I've been nudged, folks. I've been formally nudged to write a post. I've never been nudged before. I didn't even know you could do that. Thanks, Josh! :)
Unfortunately, it's very late and I need to go bed soon, so instead of a full-blown post, you're going to get a list. Come on, you love my lists. Admit it.
Lame-Ass Excuses for Why I Haven't Devoted Much Time to the Blog Lately
1. I went to the gym for wallyball. I used to play wallyball with four guyfriends of mine every Wednesday, but the Christmas season (excuse me, HOLIDAY season) really messed with our schedules, and then we sort of just dropped it. A few weeks ago we started playing again, and it felt awesome. If you've never heard of wallyball (I was surprised to hear that lots of people hadn't), it's just volleyball that you play on a racquetball court. You can hit the ball against the wall and it counts, so all of my wayward shots that would be out in volleyball actually serve me well in this game! Hooray for sucking at something but making it work for you elsewhere!
2. I went to the gym for something other than wallyball. It's almost time to ditch the bulky sweaters in favor of cute little polos and capri pants. Do you want to stare at my backfat and kankles all summer? No? Well, then I'm going to have to kill myself work out on the elliptical machine for at least thirty minutes a day, AS WELL AS use all the Nautilus machines to tone up my already buff (under all that fat) muscles. Don't mess with me. I could totally take you.
3. I have a digital photography class with
rachel_r3 and
wyoming_1 at the Peoria Art Guild on Tuesday nights. It's a long class, so it's a good thing I have Rachel and Dave there to keep me company. Otherwise, I might just be tempted to pick my nose and wipe it under the table the whole night. Kidding, Dave. Kidding. And I only kid because I love.
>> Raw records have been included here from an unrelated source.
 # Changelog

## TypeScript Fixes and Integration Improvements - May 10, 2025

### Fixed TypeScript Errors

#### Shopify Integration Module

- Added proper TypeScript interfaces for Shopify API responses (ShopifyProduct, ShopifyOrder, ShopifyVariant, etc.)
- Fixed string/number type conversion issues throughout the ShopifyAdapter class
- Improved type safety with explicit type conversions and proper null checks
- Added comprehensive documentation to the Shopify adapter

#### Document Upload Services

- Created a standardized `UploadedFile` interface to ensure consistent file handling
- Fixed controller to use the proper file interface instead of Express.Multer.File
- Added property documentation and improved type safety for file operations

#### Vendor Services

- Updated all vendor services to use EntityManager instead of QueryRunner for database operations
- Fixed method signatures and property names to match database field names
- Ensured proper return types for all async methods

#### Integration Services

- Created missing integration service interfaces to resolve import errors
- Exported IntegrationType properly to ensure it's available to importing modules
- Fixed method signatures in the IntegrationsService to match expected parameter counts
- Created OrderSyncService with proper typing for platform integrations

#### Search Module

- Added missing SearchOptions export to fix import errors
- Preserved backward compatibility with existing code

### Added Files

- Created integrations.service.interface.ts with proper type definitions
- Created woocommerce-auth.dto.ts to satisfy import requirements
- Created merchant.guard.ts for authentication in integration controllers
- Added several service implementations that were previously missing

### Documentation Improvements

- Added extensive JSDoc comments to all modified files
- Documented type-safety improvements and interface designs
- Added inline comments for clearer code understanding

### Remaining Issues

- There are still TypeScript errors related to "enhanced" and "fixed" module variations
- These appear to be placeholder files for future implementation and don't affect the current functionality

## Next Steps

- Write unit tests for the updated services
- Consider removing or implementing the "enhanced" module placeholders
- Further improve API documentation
Aww. (Sidebar: Dave and I totally hugged it out this week in class, and it was the best hug of ALL TIME!)
4. I joined MySpace and have been joyously reunited with all kinds of fun people from my past, as well as meeting lots of new and interesting friends. As wonderful as that sounds, by providing you the link, I have just purchased my one-way ticket to hell. Seriously, don't click it. And whatever you do, don't click on 'Search' or 'Browse' to try to find people that went to your high school. And for the love of all that is pure and right in the world, DON'T JOIN. They might as well have called it www.internetcrack.com. I'm not sure if that's a real link because I didn't try it out. So go ahead and click on it - my conscience is clear. Oh, and if you do decide not to heed my warnings and you join anyway, be sure to tell me so I can add you as my friend. MUST. GET. MORE. FRIENDS.
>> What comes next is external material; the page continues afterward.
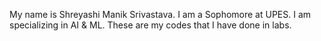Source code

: My name is Shreyashi Manik Srivastava. I am a Sophomore at UPES. I am specializing in AI & ML. These are my codes that I have done in labs.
5. I was out all weekend partying. Yep, I hit a new low, everyone. I even managed to take a picture of it, but said picture will never see the light of day. I'm just keeping it for myself as a constant reminder to never get drunk again. More on that later.
6. I had a brief, but meaningful, reunion with Mr. X. Hmm...do I really want to get into a long story about my fomer husband right before bed? Nah. But don't lose any sleep over it, faithful readers. I will tell you all about it soon enough!
So, I hope that begins to explain my absence...though it doesn't explain the weird tingling sensation in my big toe. OH! WAIT! I know what that feeling is! It's the feeling of my entire toenail getting ready to fall right off! I can't believe I almost forgot about that! Lucky me!